* [RECORDS]

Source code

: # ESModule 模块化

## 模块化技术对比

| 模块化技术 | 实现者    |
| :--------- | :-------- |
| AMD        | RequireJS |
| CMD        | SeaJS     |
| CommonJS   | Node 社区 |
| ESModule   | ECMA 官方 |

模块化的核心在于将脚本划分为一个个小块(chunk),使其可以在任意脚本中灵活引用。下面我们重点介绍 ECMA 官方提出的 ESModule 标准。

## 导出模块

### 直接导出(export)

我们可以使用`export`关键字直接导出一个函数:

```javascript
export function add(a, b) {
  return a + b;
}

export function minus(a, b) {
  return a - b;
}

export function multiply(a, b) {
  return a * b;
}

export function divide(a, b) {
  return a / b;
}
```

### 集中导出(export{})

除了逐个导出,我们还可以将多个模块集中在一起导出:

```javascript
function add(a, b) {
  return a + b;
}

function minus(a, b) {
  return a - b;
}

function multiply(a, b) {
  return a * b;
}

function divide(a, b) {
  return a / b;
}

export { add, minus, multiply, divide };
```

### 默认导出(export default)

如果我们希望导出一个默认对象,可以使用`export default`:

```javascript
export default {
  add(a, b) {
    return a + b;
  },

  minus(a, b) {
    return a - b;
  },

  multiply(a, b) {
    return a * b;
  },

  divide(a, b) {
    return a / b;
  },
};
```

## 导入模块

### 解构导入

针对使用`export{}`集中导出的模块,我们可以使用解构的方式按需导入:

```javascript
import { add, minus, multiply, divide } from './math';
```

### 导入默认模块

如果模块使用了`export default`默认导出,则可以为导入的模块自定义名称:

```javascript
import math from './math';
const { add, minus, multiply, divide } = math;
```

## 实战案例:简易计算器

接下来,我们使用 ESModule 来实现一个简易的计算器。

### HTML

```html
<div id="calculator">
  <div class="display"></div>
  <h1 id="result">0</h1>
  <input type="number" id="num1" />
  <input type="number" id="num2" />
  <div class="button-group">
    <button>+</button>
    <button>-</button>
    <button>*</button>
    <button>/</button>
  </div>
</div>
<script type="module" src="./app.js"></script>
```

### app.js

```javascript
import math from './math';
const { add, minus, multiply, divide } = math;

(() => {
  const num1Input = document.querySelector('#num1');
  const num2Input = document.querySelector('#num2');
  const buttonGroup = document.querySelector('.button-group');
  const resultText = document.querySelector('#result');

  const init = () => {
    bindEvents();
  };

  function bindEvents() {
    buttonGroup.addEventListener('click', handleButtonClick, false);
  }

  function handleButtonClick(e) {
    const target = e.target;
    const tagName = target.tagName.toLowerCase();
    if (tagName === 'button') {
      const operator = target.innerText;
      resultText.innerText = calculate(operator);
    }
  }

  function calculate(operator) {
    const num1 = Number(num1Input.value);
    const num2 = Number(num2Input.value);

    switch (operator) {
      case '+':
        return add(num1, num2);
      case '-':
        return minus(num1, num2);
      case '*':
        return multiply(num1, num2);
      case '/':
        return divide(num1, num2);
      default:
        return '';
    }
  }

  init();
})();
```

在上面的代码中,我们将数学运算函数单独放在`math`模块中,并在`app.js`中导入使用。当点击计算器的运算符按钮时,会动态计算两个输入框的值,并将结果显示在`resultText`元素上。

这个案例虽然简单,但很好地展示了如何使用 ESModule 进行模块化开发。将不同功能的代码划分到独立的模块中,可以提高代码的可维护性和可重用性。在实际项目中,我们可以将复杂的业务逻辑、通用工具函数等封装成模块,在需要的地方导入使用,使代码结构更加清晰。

* [PROBLEM TO SOLVE] Return every line of the listing that has the word "function" in it.

* [OUTPUT OF THE TASK]
export function add(a, b) {
export function minus(a, b) {
export function multiply(a, b) {
export function divide(a, b) {
function add(a, b) {
function minus(a, b) {
function multiply(a, b) {
function divide(a, b) {
  function bindEvents() {
  function handleButtonClick(e) {
  function calculate(operator) {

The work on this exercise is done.